[Dataset entries]

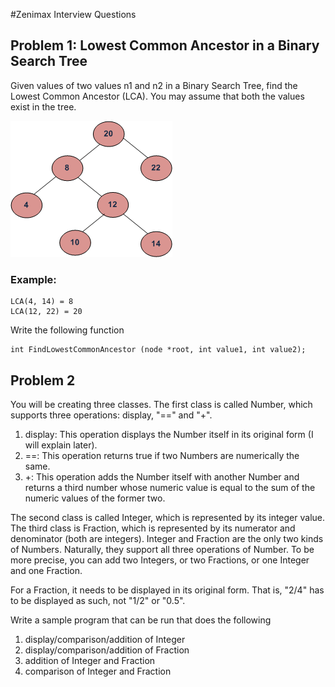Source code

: #Zenimax Interview Questions

## Problem 1: Lowest Common Ancestor in a Binary Search Tree
Given values of two values n1 and n2 in a Binary Search Tree, find the Lowest Common Ancestor (LCA).
You may assume that both the values exist in the tree.

![Binaryt Tree](binary_tree.png)

### Example:
    
    LCA(4, 14) = 8
    LCA(12, 22) = 20
    
Write the following function

    int FindLowestCommonAncestor (node *root, int value1, int value2);
    
## Problem 2
You will be creating three classes. The first class is called Number, which supports three operations: display, "==" and "+".

1. display: This operation displays the Number itself in its original form (I will explain later).
2. ==: This operation returns true if two Numbers are numerically the same.
3. +: This operation adds the Number itself with another Number and returns a third number whose numeric value is equal 
   to the sum of the numeric values of the former two.
   
The second class is called Integer, which is represented by its integer value. The third class is Fraction, which is 
represented by its numerator and denominator (both are integers). Integer and Fraction are the only two kinds of Numbers. 
Naturally, they support all three operations of Number. To be more precise, you can add two Integers, or two Fractions, 
or one Integer and one Fraction.

For a Fraction, it needs to be displayed in its original form. That is, "2/4" has to be displayed as such, not "1/2" or "0.5".

Write a sample program that can be run that does the following

1. display/comparison/addition of Integer
2. display/comparison/addition of Fraction
3. addition of Integer and Fraction
4. comparison of Integer and Fraction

[Your task] The lines from the one containing "Write a sample" through the last line of the records are to be transcribed exactly, with nothing else added.

[Exercise response]
Write a sample program that can be run that does the following

1. display/comparison/addition of Integer
2. display/comparison/addition of Fraction
3. addition of Integer and Fraction
4. comparison of Integer and Fraction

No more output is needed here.